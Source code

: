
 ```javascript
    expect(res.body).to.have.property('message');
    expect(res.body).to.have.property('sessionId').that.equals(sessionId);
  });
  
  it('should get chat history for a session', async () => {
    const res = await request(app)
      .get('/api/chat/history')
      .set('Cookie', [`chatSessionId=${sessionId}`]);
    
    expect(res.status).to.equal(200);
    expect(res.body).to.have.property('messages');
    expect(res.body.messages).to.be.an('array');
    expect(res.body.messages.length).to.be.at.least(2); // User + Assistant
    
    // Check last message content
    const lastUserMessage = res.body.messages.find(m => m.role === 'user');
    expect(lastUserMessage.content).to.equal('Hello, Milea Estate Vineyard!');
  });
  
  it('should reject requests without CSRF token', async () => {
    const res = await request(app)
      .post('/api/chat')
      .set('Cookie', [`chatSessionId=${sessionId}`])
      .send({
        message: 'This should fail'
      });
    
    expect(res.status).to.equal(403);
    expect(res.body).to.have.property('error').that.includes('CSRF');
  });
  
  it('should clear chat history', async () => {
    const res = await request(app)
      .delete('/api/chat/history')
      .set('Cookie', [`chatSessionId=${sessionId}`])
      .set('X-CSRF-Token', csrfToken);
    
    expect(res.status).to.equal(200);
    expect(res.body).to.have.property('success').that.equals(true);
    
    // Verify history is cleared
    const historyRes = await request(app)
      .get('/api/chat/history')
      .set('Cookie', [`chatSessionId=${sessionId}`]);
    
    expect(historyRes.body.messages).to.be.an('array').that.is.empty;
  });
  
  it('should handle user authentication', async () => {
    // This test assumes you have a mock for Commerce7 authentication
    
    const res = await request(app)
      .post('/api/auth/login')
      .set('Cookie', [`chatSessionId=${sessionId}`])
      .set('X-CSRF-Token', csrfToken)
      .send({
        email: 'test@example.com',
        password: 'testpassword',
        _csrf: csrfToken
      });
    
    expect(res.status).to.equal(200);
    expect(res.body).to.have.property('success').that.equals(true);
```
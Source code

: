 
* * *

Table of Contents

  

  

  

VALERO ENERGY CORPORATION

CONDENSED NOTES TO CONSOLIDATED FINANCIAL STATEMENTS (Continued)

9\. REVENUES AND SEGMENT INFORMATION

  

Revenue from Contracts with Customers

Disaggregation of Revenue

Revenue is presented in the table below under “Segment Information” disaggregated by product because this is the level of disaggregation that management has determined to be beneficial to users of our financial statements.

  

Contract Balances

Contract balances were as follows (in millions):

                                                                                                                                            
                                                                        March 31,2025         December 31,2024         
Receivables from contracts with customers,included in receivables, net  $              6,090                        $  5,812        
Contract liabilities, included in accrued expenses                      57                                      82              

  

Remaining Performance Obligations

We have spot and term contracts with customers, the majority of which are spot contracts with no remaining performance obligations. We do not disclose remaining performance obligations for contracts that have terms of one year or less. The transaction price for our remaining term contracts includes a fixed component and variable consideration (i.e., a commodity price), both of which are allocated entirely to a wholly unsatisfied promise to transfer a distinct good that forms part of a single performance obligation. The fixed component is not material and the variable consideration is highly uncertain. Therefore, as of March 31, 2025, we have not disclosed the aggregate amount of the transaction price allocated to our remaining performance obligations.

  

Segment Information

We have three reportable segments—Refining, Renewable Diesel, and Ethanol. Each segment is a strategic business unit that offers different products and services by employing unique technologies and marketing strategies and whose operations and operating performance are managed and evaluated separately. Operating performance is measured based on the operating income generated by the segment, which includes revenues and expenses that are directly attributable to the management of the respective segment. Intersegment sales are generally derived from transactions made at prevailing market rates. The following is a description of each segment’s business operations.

— Work task —
Among the lines above, find those with the word "authentication". Copy them.

— Reply to the task —
  it('should handle user authentication', async () => {
    // This test assumes you have a mock for Commerce7 authentication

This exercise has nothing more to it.